Video demo of Cyclops
Timely analysis of activity and operational data is critical for companies to stay competitive. Activity data from a company’s website contains page and content views, searches, and advertisements shown as well as clicked. Operational data includes monitoring data collected from web applications (e.g., request latency) and cluster resources (e.g., CPU usage).
The vast majority of analysis over activity and operational data involves continuous queries. A continuous query Q is a query that is issued once over data D that is constantly updated. Q runs continuously over D and lets users get new results as D changes, without having to issue the same query repeatedly. Continuous queries arise naturally over activity and operational data because of two reasons: (i) the data is generated continuously in the form of append-only streams; (ii) the data has a time component such that recent data is usually more relevant than older data.
The growing interest in continuous queries is reflected by the engineering resources that companies have recently been investing in building continuous query execution platforms. Esper, Storm, and Hadoop are some recent examples of systems that can run continuous queries.

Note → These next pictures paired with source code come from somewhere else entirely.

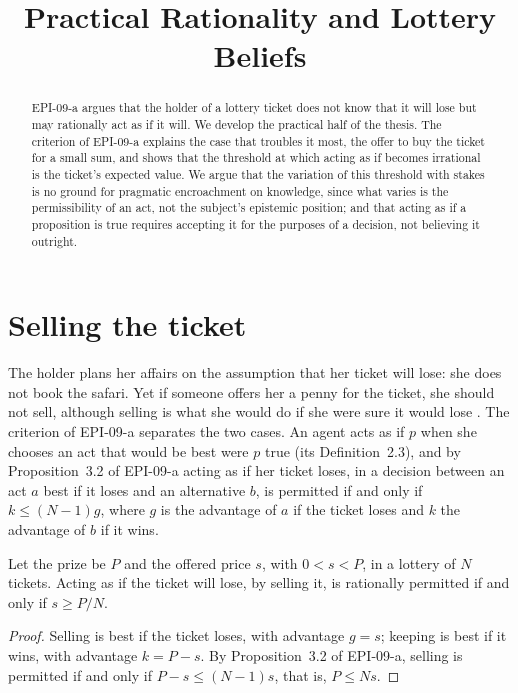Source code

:\documentclass{situationist-preprint}
\title{Practical Rationality and Lottery Beliefs}
\begin{document}
\maketitle

\begin{abstract}
EPI-09-a argues that the holder of a lottery ticket does not know that it will lose but may rationally act as if it will. We develop the practical half of the thesis. The criterion of EPI-09-a explains the case that troubles it most, the offer to buy the ticket for a small sum, and shows that the threshold at which acting as if becomes irrational is the ticket's expected value. We argue that the variation of this threshold with stakes is no ground for pragmatic encroachment on knowledge, since what varies is the permissibility of an act, not the subject's epistemic position; and that acting as if a proposition is true requires accepting it for the purposes of a decision, not believing it outright.
\end{abstract}

\section{Selling the ticket}

The holder plans her affairs on the assumption that her ticket will lose: she does not book the safari. Yet if someone offers her a penny for the ticket, she should not sell, although selling is what she would do if she were sure it would lose \citep{Hawthorne2004}. The criterion of EPI-09-a separates the two cases. An agent acts as if $p$ when she chooses an act that would be best were $p$ true (its Definition~2.3), and by Proposition~3.2 of EPI-09-a acting as if her ticket loses, in a decision between an act $a$ best if it loses and an alternative $b$, is permitted if and only if $k \leq (N-1)g$, where $g$ is the advantage of $a$ if the ticket loses and $k$ the advantage of $b$ if it wins.

\begin{proposition}\label{p:sell}
Let the prize be $P$ and the offered price $s$, with $0 < s < P$, in a lottery of $N$ tickets. Acting as if the ticket will lose, by selling it, is rationally permitted if and only if $s \geq P/N$.
\end{proposition}

\begin{proof}
Selling is best if the ticket loses, with advantage $g = s$; keeping is best if it wins, with advantage $k = P - s$. By Proposition~3.2 of EPI-09-a, selling is permitted if and only if $P - s \leq (N - 1)s$, that is, $P \leq Ns$.
\end{proof}
\end{document}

Each of these systems is usually designed to work well for a particular type of workload. Thus, there is not a single system that can outperform all other systems for all types of workload.
The number of systems that can run continuous queries poses a number of challenges for application developers and system administrators.
The Cyclops project addresses the challenges above. Cyclops is a management system for executing and optimizing continuous queries. It abstracts out the underlying systems for running continuous queries, by giving users a common interface to create and run continuous queries. It has an optimizer that can select the most appropriate execution plan, which includes the algorithm to use and system to run a given query (see the picture below showing the accuracy of the optimizer's estimated latency for processing an example continuous query under different execution plans vs. the actual latency). A high-level overview of Cyclops' system architecture can be found here.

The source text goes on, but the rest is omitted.